** What is expected **
From the entries that follow, work out how many lines contain "LoggingData". Write the number only.

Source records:
"""
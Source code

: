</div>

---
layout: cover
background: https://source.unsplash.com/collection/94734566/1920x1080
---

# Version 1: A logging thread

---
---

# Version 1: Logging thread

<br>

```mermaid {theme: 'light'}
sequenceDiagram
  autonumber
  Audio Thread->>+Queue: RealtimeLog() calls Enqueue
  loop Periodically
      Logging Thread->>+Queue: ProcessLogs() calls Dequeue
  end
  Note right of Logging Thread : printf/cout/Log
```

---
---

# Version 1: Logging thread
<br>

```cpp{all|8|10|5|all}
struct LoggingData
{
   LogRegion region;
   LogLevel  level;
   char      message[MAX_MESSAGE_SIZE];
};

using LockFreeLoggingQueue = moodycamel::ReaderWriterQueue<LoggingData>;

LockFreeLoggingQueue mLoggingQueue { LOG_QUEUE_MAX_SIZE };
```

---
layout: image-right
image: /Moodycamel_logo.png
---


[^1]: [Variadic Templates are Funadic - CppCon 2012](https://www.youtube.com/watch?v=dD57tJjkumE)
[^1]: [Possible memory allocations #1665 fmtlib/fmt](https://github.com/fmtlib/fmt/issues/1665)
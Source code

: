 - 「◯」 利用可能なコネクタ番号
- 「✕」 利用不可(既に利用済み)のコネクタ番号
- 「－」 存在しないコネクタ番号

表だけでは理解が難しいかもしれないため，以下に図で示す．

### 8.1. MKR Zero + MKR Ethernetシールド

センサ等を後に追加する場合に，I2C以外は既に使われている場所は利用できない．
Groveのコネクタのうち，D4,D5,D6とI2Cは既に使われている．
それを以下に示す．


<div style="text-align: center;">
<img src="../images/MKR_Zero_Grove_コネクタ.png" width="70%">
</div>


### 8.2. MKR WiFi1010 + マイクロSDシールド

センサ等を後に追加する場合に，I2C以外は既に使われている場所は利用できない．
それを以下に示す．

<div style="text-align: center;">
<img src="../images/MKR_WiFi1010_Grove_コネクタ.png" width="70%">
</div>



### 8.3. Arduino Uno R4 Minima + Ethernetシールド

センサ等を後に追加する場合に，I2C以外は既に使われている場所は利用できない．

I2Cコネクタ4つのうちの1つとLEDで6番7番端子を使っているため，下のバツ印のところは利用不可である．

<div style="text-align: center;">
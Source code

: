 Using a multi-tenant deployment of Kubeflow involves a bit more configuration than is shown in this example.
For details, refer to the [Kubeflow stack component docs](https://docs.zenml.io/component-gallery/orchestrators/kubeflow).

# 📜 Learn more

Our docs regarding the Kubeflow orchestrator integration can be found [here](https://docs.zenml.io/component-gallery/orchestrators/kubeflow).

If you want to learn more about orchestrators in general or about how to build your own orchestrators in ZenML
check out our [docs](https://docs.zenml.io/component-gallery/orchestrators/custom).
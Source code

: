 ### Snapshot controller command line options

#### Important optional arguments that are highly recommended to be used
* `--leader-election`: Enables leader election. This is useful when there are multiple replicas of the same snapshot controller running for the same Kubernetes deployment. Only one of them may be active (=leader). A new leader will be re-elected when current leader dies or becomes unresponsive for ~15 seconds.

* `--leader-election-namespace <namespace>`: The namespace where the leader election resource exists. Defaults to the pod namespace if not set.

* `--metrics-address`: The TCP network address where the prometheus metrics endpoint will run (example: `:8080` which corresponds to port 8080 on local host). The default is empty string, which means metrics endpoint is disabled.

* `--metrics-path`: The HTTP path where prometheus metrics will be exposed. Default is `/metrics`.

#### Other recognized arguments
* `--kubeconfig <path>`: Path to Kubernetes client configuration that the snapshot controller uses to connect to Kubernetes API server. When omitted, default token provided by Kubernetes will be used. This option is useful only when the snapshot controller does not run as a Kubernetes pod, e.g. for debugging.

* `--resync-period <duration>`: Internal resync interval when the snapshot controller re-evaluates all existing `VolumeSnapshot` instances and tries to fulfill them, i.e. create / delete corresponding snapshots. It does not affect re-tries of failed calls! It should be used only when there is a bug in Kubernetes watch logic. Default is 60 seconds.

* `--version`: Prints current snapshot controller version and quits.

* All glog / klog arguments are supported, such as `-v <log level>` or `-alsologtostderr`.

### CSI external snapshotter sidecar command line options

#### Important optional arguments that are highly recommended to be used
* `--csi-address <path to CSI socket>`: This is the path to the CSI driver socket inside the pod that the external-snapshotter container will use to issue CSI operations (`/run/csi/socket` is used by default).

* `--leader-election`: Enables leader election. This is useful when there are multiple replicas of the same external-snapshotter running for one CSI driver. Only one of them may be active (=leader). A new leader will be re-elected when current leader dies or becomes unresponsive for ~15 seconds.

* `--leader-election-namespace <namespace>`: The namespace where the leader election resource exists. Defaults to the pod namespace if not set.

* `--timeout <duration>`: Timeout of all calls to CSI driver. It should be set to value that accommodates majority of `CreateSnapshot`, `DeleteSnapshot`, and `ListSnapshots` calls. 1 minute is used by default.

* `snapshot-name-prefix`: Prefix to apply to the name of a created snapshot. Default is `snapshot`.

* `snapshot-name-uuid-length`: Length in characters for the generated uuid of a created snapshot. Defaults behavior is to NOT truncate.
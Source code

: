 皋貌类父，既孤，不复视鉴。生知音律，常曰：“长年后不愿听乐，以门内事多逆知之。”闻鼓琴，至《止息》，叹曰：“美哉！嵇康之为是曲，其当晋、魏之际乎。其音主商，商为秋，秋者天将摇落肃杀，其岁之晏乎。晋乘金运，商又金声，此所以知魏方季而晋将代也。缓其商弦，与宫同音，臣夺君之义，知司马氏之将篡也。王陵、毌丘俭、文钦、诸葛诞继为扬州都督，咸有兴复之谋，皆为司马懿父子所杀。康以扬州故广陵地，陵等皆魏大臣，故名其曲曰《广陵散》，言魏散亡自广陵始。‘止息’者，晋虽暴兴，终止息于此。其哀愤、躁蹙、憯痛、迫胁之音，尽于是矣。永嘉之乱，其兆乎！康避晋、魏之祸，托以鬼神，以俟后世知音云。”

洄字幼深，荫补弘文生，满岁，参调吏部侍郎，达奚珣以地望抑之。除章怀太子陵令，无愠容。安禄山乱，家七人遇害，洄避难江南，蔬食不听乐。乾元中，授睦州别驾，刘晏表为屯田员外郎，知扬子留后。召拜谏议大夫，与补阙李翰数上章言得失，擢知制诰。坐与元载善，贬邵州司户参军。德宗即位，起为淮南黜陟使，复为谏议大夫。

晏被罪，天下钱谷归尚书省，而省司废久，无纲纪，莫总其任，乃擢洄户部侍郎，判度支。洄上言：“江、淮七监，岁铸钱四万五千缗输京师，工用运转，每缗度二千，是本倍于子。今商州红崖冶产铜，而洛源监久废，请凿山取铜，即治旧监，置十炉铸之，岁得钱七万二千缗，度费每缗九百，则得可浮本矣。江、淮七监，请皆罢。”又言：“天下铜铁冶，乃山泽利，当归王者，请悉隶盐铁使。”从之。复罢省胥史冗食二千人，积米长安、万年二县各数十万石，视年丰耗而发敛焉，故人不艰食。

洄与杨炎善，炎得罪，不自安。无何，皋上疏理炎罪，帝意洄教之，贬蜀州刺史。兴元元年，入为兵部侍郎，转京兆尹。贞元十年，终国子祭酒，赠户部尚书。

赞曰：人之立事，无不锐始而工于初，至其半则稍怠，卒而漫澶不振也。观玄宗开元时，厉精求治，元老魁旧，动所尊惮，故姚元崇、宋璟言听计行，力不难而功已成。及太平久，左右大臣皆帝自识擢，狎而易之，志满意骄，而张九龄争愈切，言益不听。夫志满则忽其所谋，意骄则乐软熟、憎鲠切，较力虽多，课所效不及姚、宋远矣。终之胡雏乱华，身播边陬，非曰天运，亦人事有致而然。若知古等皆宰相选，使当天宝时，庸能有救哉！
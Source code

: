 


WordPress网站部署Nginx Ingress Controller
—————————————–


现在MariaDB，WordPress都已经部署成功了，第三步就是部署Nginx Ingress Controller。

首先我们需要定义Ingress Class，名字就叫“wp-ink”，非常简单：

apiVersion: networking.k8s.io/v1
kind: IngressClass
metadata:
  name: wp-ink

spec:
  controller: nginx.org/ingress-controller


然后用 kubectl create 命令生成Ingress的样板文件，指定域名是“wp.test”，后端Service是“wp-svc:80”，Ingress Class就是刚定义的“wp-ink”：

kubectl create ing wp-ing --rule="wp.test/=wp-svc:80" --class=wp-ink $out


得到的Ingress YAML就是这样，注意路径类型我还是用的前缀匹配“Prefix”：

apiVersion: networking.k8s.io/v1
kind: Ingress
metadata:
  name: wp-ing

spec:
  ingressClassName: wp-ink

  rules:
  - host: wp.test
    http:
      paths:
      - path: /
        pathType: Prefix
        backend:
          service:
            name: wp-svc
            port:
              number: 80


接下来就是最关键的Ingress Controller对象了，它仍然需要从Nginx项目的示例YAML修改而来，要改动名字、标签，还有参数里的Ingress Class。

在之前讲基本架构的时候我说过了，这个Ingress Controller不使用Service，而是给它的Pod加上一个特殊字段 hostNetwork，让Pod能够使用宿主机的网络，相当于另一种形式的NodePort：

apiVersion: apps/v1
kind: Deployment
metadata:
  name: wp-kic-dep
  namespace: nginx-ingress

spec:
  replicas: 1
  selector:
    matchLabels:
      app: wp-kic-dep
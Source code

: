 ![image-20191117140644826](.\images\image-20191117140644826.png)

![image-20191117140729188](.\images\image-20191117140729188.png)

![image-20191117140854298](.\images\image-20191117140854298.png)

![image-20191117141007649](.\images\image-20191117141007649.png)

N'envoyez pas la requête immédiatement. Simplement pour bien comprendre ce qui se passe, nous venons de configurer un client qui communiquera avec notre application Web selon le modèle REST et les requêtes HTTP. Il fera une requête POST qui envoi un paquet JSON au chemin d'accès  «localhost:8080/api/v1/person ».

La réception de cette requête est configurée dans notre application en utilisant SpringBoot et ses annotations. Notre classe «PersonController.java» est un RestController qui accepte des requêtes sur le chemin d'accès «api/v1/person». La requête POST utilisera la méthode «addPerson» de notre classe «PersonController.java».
"""
** Response area **
2